Problem description
Where the records below show a line containing "interpolation for both rotation", start copying; end with the line containing "The behavior exhibited", and copy it too.

◆ ◆ ◆ ◆ ◆

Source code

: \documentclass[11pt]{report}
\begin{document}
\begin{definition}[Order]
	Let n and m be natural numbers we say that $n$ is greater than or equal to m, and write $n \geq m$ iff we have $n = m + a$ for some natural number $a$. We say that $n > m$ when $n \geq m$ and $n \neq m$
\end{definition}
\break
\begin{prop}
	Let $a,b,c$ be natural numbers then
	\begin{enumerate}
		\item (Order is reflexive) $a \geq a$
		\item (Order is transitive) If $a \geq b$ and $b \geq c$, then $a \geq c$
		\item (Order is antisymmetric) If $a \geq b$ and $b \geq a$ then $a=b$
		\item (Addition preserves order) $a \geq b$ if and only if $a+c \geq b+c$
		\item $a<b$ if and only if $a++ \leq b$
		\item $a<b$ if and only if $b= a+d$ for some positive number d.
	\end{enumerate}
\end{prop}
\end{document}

◆ ◆ ◆ ◆ ◆

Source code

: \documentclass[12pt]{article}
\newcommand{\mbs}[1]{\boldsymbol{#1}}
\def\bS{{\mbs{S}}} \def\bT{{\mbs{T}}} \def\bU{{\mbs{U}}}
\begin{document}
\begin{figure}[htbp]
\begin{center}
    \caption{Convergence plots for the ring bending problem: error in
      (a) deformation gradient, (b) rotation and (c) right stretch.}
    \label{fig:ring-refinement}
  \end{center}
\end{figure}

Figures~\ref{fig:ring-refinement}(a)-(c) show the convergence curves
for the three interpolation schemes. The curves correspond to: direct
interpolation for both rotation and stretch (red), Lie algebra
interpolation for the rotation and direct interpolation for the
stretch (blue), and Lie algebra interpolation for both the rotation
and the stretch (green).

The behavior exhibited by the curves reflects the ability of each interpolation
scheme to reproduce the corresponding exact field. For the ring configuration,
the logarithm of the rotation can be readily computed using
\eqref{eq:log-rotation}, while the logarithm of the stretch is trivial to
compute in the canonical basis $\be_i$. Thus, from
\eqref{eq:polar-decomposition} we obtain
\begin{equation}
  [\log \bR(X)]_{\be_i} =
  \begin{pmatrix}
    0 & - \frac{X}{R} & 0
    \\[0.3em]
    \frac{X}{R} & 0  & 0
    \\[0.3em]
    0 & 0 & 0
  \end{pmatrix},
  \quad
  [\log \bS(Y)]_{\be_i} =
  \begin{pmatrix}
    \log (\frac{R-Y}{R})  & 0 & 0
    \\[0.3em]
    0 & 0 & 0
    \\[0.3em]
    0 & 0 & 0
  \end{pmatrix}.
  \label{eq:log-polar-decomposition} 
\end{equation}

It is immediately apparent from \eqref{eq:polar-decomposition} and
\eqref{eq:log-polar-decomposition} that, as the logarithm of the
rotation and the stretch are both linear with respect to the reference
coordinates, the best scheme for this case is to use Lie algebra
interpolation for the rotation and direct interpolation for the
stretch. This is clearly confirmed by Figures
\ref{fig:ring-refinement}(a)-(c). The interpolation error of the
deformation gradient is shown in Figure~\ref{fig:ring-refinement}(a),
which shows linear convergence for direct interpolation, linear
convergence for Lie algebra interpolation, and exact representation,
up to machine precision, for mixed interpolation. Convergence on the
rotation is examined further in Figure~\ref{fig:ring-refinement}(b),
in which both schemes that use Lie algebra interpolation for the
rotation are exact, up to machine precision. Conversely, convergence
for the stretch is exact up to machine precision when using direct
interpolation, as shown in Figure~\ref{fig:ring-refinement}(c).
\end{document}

◆ ◆ ◆ ◆ ◆

Result
interpolation for both rotation and stretch (red), Lie algebra
interpolation for the rotation and direct interpolation for the
stretch (blue), and Lie algebra interpolation for both the rotation
and the stretch (green).

The behavior exhibited by the curves reflects the ability of each interpolation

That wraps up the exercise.